Expanding on Freeman, however, the Tenth Circuit also concluded that a parole search that violates state law may still be permissible under Fourth Amendment principles.
As Mabry is controlling precedent, the Court must apply its principles to the facts of this case. Under Kansas law—as set forth in Toliver—a suspicionless search of a parolee's residence violates the Fourth Amendment even when a parolee agreed in writing to such a search as a condition of his parole. Thus, in this case, the first search of Johnson's house violates Kansas law despite the fact that the PostRelease Agreement specifically allows such a search by KDOC parole officers. But the Court's inquiry does not end there. As stated in Mabry, a search that violates state law may still be permissible if the officers had reasonable suspicion that contraband was located at the defendant's residence or a crime had taken place.
"Reasonable suspicion is a less demanding standard than probable cause."
There are sufficient facts in this case for the Court to conclude that the officers had reasonable suspicion to search Johnson's residence. Detective Mellard from the WPD testified at the hearing that a CODIS search revealed that DNA obtained from one of the burglary sites matched the DNA of Johnson. As a result, a KDOC Order to Arrest and Detain had been issued for Johnson in addition to an arrest warrant from the Sedgwick County District Court. Therefore, the officers had a particularized and objective basis for suspecting criminal activity at Johnson's residence.
When considered in light of the totality of the circumstances, the Court concludes that the first search of the residence was reasonable under the Fourth Amendment. First, Johnson had a diminished expectation of privacy. Johnson expressly agreed in the PostRelease Agreement that his residence may be searched by parole officers with or without a warrant and with or without cause.
Although the Government did not raise this issue, Johnson's motion may also be decided under the inevitable discovery rule. Even if the Court removes all observations from the first search from the affidavit in support of the search warrant, there was probable cause to search for items related to the burglary inside the house.
The inevitable discovery rule permits evidence to be admitted "if an independent, lawful police investigation inevitably would have discovered it."

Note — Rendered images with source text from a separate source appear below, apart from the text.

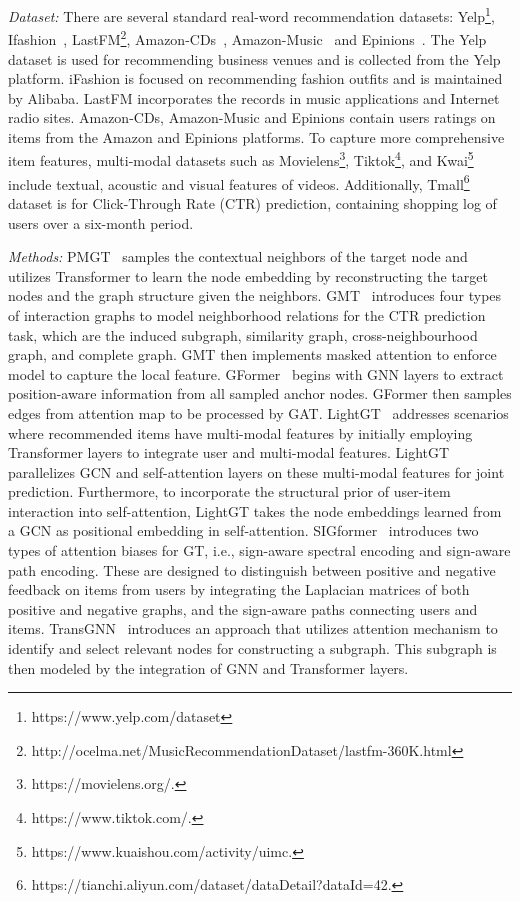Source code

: \textit{Dataset:}
There are several standard real-word recommendation datasets: Yelp\footnote{https://www.yelp.com/dataset}, Ifashion~\cite{chen2019pog}, LastFM\footnote{http://ocelma.net/MusicRecommendationDataset/lastfm-360K.html}, Amazon-CDs~\cite{mcauley2013amateurs}, Amazon-Music~\cite{mcauley2013amateurs} and Epinions~\cite{tang2012etrust}. The Yelp dataset is used for recommending business venues and is collected from the Yelp platform. iFashion is focused on recommending fashion outfits and is maintained by Alibaba. LastFM incorporates the records in music applications and Internet radio sites. Amazon-CDs, Amazon-Music and Epinions contain users ratings on items from the Amazon and Epinions platforms.
To capture more comprehensive item features, multi-modal datasets such as Movielens\footnote{https://movielens.org/.}, Tiktok\footnote{https://www.tiktok.com/.}, and Kwai\footnote{https://www.kuaishou.com/activity/uimc.} include textual, acoustic and visual features of videos. Additionally, Tmall\footnote{ https://tianchi.aliyun.com/dataset/dataDetail?dataId=42.} dataset is for Click-Through Rate (CTR) prediction, containing shopping log of users over a six-month period.

\textit{Methods:} PMGT~\cite{liu2021pre} samples the contextual neighbors of the target node and utilizes Transformer to learn the node embedding by reconstructing the target nodes and the graph structure given the neighbors. GMT~\cite{min2022masked} introduces four types of interaction graphs to model neighborhood relations for the CTR prediction task, which are the induced subgraph, similarity graph, cross-neighbourhood graph, and complete graph. GMT then implements masked attention to enforce model to capture the local feature. GFormer~\cite{li2023graph} begins with GNN layers to extract position-aware information from all sampled anchor nodes. GFormer then samples edges from attention map to be processed by GAT. LightGT~\cite{wei2023lightgt} addresses scenarios where recommended items have multi-modal features by initially employing Transformer layers to integrate user and multi-modal features. LightGT parallelizes GCN and self-attention layers on these multi-modal features for joint prediction. Furthermore, to incorporate the structural prior of user-item interaction into self-attention, LightGT takes the node embeddings learned from a GCN as positional embedding in self-attention. SIGformer~\cite{chen2024sigformer} introduces two types of attention biases for GT, i.e., sign-aware spectral encoding and sign-aware path encoding. These are designed to distinguish between positive and negative feedback on items from users by integrating the Laplacian matrices of both positive and negative graphs, and the sign-aware paths connecting users and items.
TransGNN~\cite{zhang2024transgnn} introduces an approach that utilizes attention mechanism to identify and select relevant nodes for constructing a subgraph. This subgraph is then modeled by the integration of GNN and Transformer layers.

Here, the question is whether there was sufficient probable cause for a search warrant if the affidavit excluded the firearms holster, jewelry, and designer watches discovered during the first search of the residence. In addition to the evidence discovered during the first search, the affidavit supporting the search warrant application described the burglary of a jewelry store that had taken place in October 2014. It stated that (1) during the burglary, an individual left blood instead the store on some of the broken glass; (2) the blood sample was collected and sent to the Forensic science center for analysis; (3) the blood sample generated a DNA profile; and (4) a CODIS search resulted in a DNA match to Johnson. The affidavit also stated that as a result of the DNA match, a warrant was obtained for Johnson's arrest, and that the WPD officers knew his address because he had given that information to his KDOC parole officers.

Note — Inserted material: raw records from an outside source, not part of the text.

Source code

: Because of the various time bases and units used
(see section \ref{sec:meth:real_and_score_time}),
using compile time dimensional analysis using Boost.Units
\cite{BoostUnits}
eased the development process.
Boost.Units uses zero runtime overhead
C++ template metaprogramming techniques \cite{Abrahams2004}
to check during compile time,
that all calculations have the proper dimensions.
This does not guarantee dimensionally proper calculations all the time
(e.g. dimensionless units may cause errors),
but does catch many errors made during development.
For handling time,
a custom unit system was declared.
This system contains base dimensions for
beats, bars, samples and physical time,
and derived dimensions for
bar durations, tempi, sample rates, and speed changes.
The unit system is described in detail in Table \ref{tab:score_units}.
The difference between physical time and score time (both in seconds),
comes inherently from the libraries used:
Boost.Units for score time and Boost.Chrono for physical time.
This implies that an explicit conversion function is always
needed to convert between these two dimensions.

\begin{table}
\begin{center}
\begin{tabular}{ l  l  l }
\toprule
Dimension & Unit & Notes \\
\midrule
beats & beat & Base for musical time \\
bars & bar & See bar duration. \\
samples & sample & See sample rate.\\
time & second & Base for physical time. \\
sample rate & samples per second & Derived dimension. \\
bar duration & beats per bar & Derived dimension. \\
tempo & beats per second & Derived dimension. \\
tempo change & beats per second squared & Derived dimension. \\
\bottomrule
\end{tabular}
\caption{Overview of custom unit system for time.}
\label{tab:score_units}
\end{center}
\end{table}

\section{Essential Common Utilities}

If the affidavit did not include the observations from the first search, the Court concludes that a valid search warrant still would have been issued. The DNA match to Johnson from the blood sample links Johnson to the jewelry store burglary. It is not unreasonable that a burglary store suspect would hide stolen items or evidence of sale of stolen items in the suspect's home. The affiant knew Johnson's address because this was information he had given his KDOC post release supervision officer. Therefore, the affidavit contained sufficient accurate and untainted evidence to establish probable cause for a search warrant. The Court is convinced that the affidavit and search warrant were valid even without the reference to the observations made during the first search. Therefore, the handgun and all of the other evidence obtained in the second search would have been inevitably discovered under a valid search warrant.